Monday 20 July 2015

How I used fame and drugs to sleep with vulnerable women and hush money so my wife wouldn't find out

A deposition from a 2005 lawsuit has Bill Cosby acknowledging using his fame, acting and drugs to prey upon women
Bill Cosby
Bill Cosby, in sworn testimony a decade ago, said he had paid women after sex to keep the affairs from his wife, suggested he was skilled at reading women's unspoken desires and called one of his accusers a liar. 

Interviewed in a Philadelphia hotel over four days by a lawyer acting on behalf of a 30-year-old Temple University employee Andrea Constand, Cosby claimed he believed their encounters to be consensual. 


  • But the bombshell deposition, unearthed by the New York Times, goes on to reveal how the disgraced comedian:
  • Telephoned Constand and told her to tell her mother 'about the orgasm' because he didn't want her to think of him as a 'dirty old man'. 
  • Obtained prescriptions for quaaludes by claiming it was for a sore back, but actually gave the drug to women.
  • Paid women off with a private account so his wife, Camille, wouldn't find out about his extramarital affairs. 
  • Admitted he was 'making light of a very serious situation' when quizzed by Constand's lawyer
  • Admitted to playing the role of mentor when it came to meeting women
  • Blocked a negative magazine article to avoid damaging his reputation 

The deposition was thought to have been confidential as part of the lawsuit settlement, but the New York Times obtained the documents through a court-reporting service, where it was publicly available.

Primarily he spoke of Constand, but also of other victims, including a 19-year-old model who sent him a poem and ended up on his couch where she pleasured him with lotion.

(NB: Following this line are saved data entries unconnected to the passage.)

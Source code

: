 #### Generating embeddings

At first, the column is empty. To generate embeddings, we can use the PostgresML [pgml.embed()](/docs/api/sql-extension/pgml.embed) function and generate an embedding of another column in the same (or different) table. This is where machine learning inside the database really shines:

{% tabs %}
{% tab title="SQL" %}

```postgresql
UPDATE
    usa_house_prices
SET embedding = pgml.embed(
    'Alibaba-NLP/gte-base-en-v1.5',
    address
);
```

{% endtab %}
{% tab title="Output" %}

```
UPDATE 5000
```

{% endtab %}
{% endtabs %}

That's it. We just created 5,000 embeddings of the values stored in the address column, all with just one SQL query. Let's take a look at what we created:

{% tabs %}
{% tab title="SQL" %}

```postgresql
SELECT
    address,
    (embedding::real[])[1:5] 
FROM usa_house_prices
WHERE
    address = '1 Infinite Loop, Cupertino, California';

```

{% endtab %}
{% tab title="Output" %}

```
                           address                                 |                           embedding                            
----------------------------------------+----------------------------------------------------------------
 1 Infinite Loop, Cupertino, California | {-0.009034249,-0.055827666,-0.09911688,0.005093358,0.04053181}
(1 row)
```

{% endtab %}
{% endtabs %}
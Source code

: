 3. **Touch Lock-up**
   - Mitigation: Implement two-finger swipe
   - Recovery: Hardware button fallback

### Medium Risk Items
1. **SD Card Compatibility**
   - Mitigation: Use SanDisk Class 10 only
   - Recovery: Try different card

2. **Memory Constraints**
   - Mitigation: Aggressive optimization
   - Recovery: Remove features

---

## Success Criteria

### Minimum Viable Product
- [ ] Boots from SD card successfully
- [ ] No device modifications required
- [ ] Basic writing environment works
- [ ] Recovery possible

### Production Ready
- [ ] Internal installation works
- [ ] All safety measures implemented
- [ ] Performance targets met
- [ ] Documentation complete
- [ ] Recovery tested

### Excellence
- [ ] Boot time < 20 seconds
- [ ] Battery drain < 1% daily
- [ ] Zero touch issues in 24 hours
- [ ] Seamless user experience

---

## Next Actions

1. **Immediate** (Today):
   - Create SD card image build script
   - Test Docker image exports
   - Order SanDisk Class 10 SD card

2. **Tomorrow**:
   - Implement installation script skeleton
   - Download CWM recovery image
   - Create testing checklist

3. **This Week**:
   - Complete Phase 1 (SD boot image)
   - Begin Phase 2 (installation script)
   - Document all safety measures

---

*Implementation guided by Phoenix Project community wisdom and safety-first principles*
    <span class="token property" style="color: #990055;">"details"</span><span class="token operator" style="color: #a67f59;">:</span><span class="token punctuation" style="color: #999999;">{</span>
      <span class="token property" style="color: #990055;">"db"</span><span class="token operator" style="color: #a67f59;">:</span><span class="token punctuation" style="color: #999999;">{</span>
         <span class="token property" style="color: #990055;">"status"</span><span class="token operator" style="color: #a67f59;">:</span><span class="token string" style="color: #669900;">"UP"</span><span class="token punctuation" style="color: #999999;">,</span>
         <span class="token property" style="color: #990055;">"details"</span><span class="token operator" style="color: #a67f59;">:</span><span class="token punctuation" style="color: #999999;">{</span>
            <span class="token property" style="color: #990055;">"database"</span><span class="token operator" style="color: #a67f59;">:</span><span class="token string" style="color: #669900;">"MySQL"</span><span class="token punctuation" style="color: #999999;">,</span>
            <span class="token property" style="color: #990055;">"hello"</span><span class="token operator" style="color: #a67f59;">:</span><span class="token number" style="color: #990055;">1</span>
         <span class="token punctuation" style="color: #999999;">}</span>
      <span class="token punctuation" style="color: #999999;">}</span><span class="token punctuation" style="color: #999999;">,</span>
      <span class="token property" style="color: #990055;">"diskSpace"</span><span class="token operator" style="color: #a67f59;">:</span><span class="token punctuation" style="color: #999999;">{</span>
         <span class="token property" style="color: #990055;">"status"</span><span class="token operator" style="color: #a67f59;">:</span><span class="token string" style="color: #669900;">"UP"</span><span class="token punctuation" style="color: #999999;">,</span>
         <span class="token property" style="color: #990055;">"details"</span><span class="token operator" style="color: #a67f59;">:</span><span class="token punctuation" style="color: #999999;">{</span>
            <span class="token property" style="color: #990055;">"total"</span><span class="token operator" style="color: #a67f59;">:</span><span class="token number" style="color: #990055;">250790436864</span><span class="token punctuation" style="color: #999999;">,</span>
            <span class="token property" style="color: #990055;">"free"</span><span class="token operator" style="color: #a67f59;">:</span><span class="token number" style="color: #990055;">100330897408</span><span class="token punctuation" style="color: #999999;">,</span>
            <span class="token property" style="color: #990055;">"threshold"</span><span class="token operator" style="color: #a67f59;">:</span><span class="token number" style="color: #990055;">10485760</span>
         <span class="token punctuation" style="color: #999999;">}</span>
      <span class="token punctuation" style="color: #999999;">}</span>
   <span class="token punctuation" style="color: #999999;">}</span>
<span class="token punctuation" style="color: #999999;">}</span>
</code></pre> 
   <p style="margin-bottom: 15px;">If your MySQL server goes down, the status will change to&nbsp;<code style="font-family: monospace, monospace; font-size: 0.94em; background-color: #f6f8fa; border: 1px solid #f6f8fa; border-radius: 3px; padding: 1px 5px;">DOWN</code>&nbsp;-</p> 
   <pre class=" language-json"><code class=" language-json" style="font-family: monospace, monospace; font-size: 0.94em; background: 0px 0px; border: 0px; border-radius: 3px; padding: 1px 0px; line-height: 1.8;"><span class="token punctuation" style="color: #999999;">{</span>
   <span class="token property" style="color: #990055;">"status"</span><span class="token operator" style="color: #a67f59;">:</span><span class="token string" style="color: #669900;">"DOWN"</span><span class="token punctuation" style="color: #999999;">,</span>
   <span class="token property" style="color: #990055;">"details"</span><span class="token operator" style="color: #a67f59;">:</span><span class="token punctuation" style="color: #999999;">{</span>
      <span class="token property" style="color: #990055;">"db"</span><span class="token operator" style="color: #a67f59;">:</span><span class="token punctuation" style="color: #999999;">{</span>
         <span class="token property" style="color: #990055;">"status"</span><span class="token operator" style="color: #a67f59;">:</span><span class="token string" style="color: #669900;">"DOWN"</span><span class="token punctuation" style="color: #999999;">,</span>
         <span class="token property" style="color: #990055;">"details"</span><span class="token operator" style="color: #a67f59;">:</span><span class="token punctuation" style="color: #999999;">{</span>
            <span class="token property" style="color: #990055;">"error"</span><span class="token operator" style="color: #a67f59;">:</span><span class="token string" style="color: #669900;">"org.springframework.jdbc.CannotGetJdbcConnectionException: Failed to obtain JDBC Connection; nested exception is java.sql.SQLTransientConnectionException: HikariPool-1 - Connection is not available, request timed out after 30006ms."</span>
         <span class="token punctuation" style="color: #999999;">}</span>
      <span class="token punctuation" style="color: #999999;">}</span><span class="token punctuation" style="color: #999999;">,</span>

After describing a sexual act he had with Constand, Cosby explained why he believed it to be consensual.

'I walk her out. She does not look angry. She does not say to me, don't ever do that again,' he said. 'She doesn't walk out with an attitude of a huff, because I think that I'm a pretty decent reader of people and their emotions in these romantic sexual things, whatever you want to call them.'

Constand's lawyer, Dolores M. Troiani, accused Cosby of 'making light of a very serious situation'.
'That may very well be,' Cosby responded.  

Cosby has repeatedly denied all alleged sexual assault, though dozens of women have accused him of such acts.